Native Village
Youth and Education news
 APRIL 1, 2010 Volume 1

Living in Old Hawaii
Henry Rice's 10,000-acre ranch dates back to the monarchy
Condensed by Native Village 

Hundreds of years ago, Hawaiian kings gave subordinate rulers thin strips stretching from volcano to sea. This  practice, called ahupua'a (a-hoo-pooh-a-ha), was abolished in the 19th century.  Much of the land was split up and sold as the price for land skyrocketed.

Henry Rice is a fifth-generation Hawaii native. Along with his wife, he lives on one of the few nearly intact ahupua'a left in the islands. Rice's 10,000 acres of ranchland stretches from the top of Mount Haleakala towards  Maui's south shore. Their ranch, named Ka'ono'ulu, has been appraised for close to $50,000,000.

The Rices say they will never sell what's left.

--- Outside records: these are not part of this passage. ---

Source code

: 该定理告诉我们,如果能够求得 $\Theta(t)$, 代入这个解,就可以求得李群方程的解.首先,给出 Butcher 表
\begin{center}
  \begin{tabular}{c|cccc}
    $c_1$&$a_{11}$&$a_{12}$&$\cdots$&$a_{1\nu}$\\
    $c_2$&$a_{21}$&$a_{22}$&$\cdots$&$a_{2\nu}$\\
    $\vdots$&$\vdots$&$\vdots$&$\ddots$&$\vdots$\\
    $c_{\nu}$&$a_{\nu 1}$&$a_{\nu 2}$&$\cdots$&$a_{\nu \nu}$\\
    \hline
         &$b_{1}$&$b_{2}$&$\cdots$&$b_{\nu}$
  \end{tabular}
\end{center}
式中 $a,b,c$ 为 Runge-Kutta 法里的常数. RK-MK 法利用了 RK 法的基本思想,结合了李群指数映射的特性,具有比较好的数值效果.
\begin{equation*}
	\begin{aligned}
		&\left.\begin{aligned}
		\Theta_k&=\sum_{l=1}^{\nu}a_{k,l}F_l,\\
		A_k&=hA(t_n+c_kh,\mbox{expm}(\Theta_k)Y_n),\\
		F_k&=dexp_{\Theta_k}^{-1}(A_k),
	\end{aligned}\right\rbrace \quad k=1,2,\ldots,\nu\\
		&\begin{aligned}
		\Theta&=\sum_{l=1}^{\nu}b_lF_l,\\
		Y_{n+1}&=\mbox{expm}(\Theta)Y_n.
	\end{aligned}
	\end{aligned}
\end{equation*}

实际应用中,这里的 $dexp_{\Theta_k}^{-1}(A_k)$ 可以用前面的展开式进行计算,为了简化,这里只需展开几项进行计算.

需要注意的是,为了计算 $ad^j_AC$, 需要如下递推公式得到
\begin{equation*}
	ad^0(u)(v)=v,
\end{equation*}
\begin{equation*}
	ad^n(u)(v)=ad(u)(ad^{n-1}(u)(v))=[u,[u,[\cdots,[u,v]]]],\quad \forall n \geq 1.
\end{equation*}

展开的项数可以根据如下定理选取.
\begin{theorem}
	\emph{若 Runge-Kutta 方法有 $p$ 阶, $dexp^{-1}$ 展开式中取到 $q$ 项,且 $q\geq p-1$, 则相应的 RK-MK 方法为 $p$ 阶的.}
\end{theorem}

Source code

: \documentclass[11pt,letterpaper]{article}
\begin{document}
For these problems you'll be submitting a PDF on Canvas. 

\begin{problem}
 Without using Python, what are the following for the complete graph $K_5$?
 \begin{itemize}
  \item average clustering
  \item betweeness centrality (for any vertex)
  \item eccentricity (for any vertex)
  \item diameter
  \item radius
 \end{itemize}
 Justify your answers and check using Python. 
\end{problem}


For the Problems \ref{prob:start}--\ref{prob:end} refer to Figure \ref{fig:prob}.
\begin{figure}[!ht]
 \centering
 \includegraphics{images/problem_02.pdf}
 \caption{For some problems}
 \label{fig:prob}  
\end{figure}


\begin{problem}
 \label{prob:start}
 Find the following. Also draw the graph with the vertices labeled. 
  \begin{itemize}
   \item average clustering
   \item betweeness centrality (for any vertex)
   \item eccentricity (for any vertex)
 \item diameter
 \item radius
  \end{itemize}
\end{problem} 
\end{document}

Ranch life is fast disappearing from Hawaii, and the family has employed the same native Hawaiian cowboys, called paniolos, for decades.

The Rices live in a Cape Cod-style home built by Mr. Rice's grandfather in 1917. It has been immaculately preserved.  Ka'ono'ulu also has a dozen houses for cowboys and guests.

Outside, horses graze in a corral, and a small tack barn is filled with saddles dating back to Mr. Rice's grandfather's days, when Hawaii's cattle industry was booming. Cattle arrived on the islands in 1793.

Local chiefs created ahupua'a so the island's natural resources --forests, arable lands, and shorelines -- were evenly divided.  Mr. Rice's ahupua'a was first handed to a Hawaiian, who sold it to a Chinese potato farmer, who sold it to a sugar magnate, who sold it to his grandfather in 1916.

Mr. Rice learned the ins and outs of cattle ranching from his grandfather. He went to college, then took a five-year job running a ranch on Molokai.

Seeking a good education for his twoc hildren, Rice then moved his family to Oahu. His daughter attended  Punahou School and was in the same class as President Barack Obama.

In the meantime, Mr. Rice went into banking.  Madelyn Dunham, a bank vice president and Mr. Obama's late grandmother, was a beloved mentors. "I think I still have a scar on my back from her training," he joked.

Mr. Rice returned to his family's ahupua'a in 1990. Today he is general partner and resuming his childhood duties of weaning and branding cattle and mending pipes and fences.